Background: The treatment of complex diseases taking multiple drugs becomes popular. However, drug-drug interactions (DDIs) may give rise to the risk of unanticipated adverse effects and even unknown toxicity. DDI detection in the wet lab is expensive and time-consuming. Thus, it is highly desired to develop the computational methods for predicting DDIs. Generally, most of the existing computational methods predict DDIs by extracting the chemical and biological features of drugs from diverse drug-related properties, however some drug properties are costly obtained and not available in many cases.

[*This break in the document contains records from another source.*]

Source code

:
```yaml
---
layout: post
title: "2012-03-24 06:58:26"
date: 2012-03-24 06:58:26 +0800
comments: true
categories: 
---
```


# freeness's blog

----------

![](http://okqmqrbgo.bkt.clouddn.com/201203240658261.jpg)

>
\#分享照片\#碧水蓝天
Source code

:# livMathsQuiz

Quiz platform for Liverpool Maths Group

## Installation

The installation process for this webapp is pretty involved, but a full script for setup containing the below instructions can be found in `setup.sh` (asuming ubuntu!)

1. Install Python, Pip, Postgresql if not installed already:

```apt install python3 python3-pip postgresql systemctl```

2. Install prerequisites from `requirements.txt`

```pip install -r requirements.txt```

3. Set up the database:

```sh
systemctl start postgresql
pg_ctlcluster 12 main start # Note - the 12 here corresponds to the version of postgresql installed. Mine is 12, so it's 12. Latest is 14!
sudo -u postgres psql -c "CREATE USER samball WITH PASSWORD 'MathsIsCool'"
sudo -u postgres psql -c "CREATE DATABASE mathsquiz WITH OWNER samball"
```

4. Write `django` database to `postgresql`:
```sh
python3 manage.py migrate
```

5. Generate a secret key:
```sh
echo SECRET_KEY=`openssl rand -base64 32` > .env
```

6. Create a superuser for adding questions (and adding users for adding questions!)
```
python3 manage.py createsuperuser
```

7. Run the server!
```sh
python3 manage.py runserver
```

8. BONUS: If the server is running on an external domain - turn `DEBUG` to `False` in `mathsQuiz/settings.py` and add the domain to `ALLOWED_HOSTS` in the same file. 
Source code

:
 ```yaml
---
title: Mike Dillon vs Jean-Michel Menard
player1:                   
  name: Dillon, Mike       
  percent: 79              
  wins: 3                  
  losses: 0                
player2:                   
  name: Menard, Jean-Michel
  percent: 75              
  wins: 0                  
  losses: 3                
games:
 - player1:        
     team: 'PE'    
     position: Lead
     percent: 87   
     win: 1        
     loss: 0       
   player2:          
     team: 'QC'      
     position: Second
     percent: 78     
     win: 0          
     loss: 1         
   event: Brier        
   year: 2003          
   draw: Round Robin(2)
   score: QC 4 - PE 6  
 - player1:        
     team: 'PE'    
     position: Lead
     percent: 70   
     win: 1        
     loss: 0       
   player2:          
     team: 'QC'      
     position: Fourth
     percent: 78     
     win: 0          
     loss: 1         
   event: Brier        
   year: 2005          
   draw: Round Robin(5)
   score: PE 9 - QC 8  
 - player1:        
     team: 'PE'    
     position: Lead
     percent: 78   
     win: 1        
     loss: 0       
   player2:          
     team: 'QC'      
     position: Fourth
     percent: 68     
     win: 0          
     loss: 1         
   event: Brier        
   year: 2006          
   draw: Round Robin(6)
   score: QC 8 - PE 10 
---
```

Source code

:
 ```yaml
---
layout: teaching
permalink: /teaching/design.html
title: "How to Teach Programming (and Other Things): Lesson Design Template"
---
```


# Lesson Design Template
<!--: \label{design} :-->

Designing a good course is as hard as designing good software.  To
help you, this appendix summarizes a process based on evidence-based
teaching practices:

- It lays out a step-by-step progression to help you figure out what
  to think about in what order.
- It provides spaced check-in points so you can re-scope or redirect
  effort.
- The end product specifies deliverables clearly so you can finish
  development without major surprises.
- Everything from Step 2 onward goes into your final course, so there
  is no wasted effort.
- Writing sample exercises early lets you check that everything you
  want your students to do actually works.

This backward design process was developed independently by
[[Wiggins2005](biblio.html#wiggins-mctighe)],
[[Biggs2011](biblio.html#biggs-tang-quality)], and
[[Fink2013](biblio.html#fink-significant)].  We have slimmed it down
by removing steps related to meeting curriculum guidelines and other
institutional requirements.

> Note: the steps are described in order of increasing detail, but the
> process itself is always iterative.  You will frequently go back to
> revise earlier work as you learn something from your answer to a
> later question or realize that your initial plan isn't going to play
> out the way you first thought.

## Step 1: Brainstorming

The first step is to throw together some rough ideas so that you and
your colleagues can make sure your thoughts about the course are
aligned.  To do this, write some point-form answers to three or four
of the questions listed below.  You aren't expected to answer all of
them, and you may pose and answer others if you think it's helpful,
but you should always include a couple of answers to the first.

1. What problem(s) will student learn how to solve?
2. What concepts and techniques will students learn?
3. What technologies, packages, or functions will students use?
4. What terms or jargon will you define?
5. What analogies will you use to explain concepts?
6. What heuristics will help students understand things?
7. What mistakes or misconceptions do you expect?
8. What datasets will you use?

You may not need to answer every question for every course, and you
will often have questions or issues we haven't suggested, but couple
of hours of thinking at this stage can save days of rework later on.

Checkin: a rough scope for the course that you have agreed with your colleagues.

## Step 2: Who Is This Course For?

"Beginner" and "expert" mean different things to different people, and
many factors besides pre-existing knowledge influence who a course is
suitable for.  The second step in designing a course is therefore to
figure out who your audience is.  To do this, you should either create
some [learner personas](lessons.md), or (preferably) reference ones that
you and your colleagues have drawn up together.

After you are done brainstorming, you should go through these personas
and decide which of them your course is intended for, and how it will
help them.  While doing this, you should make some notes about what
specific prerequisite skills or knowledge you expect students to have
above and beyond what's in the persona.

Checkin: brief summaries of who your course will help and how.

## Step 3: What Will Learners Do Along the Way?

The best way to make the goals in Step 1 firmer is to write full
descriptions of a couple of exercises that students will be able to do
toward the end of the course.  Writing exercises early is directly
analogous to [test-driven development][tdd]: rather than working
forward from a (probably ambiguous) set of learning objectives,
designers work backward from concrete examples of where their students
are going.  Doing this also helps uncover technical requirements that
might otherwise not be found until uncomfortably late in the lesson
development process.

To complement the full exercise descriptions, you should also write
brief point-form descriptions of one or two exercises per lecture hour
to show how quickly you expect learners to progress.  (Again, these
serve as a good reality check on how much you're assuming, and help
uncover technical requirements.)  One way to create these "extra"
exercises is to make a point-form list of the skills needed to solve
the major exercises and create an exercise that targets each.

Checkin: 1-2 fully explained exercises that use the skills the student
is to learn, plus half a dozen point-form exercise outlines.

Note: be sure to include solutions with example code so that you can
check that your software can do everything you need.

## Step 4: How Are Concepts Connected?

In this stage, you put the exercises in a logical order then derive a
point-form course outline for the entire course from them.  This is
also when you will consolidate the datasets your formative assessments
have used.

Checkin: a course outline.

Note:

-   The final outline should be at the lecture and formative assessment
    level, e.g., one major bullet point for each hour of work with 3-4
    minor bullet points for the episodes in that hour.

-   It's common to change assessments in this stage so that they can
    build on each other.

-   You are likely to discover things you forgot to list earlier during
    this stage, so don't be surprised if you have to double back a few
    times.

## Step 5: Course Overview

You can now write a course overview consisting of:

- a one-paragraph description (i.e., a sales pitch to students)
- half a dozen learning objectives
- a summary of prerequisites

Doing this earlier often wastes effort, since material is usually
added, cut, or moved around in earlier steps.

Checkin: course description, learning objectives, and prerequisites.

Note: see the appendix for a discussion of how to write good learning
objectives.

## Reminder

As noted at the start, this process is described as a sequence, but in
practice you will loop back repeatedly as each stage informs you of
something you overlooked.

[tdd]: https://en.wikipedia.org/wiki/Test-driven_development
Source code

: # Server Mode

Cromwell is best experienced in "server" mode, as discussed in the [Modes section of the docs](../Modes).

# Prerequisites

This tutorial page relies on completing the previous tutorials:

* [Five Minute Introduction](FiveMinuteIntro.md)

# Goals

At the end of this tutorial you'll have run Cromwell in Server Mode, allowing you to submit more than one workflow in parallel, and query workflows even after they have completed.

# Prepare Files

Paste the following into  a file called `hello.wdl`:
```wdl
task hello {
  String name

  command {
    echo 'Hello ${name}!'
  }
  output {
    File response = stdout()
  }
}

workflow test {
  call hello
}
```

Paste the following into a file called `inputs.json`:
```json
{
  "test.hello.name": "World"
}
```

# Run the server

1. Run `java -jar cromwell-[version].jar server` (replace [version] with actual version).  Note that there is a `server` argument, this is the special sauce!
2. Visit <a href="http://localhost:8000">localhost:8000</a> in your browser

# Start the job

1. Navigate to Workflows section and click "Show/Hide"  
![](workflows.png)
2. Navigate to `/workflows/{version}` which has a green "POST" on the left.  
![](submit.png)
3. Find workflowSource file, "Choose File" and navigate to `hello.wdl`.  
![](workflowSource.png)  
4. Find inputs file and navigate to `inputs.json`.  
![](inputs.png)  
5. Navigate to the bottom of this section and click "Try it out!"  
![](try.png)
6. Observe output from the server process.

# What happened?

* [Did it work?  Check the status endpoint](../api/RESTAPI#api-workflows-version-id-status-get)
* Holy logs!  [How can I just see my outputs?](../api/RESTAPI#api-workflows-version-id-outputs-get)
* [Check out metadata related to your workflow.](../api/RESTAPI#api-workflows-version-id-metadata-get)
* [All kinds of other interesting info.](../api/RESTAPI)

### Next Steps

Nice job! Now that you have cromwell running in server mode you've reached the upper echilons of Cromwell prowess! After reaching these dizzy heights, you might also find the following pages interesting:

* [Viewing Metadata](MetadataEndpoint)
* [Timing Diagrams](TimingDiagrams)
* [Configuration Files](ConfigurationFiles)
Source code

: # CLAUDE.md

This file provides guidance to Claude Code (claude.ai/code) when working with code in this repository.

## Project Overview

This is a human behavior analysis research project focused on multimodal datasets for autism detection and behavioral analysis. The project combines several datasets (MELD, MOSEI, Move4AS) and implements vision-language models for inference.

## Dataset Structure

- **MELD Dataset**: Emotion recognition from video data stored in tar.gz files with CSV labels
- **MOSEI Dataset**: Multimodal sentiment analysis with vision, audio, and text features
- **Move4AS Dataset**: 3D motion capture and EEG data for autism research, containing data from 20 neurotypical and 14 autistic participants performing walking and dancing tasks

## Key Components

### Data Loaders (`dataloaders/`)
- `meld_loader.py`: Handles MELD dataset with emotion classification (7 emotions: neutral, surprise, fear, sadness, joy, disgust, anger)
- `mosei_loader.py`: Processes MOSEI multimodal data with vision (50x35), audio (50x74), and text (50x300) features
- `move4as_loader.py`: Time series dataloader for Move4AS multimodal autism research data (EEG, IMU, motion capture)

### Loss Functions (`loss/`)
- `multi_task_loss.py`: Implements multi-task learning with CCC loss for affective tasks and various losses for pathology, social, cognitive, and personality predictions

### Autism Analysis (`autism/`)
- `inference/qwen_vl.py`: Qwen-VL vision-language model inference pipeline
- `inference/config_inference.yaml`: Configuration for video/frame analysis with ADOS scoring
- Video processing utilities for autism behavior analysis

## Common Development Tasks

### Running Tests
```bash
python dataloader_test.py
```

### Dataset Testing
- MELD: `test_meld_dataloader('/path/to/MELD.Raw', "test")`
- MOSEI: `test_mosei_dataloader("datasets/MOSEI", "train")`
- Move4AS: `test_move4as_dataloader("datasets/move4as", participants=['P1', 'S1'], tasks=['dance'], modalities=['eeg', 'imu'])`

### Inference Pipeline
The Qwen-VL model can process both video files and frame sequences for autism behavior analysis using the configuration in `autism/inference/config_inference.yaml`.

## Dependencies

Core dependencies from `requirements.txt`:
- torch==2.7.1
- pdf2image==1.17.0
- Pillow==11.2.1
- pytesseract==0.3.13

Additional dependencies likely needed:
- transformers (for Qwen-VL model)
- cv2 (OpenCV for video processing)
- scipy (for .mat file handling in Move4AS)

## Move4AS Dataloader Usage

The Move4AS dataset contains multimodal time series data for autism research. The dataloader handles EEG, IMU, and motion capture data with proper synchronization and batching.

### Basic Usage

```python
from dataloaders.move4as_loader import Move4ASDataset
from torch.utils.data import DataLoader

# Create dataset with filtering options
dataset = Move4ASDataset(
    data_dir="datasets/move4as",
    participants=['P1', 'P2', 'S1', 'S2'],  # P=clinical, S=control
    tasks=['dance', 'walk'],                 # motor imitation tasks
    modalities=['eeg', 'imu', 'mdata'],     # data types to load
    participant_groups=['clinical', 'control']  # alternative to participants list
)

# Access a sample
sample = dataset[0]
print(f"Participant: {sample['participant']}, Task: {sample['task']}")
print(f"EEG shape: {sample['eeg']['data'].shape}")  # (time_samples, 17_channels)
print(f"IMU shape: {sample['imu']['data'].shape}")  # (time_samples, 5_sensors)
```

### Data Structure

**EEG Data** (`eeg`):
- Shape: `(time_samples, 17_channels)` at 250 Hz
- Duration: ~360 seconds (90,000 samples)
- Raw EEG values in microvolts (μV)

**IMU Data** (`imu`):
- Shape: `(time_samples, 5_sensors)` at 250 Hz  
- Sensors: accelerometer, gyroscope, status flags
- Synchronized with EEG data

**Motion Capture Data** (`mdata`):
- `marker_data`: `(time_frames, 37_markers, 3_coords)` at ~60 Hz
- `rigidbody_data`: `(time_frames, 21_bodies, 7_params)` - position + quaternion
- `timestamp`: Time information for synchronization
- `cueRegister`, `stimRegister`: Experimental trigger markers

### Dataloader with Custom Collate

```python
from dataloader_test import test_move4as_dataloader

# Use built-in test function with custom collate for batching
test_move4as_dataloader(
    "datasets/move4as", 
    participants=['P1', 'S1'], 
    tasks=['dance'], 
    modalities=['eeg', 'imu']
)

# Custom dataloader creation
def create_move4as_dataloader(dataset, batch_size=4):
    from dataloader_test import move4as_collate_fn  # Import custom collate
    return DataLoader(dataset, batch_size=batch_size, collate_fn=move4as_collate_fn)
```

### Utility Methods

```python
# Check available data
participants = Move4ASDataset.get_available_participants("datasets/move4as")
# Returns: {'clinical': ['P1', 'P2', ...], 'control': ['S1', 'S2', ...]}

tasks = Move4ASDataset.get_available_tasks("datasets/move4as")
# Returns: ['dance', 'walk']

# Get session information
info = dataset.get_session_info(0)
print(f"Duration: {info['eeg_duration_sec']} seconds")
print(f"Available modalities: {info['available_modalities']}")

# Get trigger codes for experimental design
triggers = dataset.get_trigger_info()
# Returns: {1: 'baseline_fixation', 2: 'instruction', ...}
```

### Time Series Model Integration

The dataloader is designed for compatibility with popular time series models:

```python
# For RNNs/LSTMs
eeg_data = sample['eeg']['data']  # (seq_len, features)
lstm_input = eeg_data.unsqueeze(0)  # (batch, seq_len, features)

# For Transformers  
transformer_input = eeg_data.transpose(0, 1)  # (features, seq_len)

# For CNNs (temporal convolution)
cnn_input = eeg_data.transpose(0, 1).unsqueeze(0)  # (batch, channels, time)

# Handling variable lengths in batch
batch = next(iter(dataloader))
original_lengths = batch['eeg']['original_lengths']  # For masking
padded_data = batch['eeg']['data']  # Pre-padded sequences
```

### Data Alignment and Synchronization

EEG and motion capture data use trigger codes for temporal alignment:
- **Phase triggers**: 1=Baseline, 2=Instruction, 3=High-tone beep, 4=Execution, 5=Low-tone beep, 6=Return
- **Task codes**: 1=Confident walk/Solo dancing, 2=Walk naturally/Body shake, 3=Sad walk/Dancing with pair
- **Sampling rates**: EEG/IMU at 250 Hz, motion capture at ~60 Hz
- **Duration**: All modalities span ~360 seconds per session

Results: In this work, we present a novel method (called DPDDI) to predict DDIs by extracting the network structure features of drugs from DDI network with graph convolution network (GCN) and constructing the deep neural network (DNN) model as a predictor. GCN learns the low-dimensional feature representations of drugs for capturing the topological relationship to their neighborhood of drugs in DDI network. DNN predictor concatenates the latent feature vectors of any two drugs as the feature vector of the corresponding drug pairs to train a DNN for predicting the potential drug-drug interactions. The experiment results show that our DPDDI outperforms other four state-of-the-art methods; the GCN-derived latent features greatly outperform other features derived from chemical, biological or anatomical properties of drugs; the concatenation feature aggregation operator is better than other two feature aggregation operators (i.e., inner product and summation). The results in case studies indicates that DPDDI has the good capability for predicting the new DDIs.
Conclusion—We propose an effective and robust method of DPDDI to predict the potential DDIs, which just utilizes the DDI network information, working well without drug properties (i.e., drug chemical and biological properties). It can be expected that DPDDI can be helpful in other DDI-related scenarios, such as the detection of unexpected side effects, and the guidance of drug combination.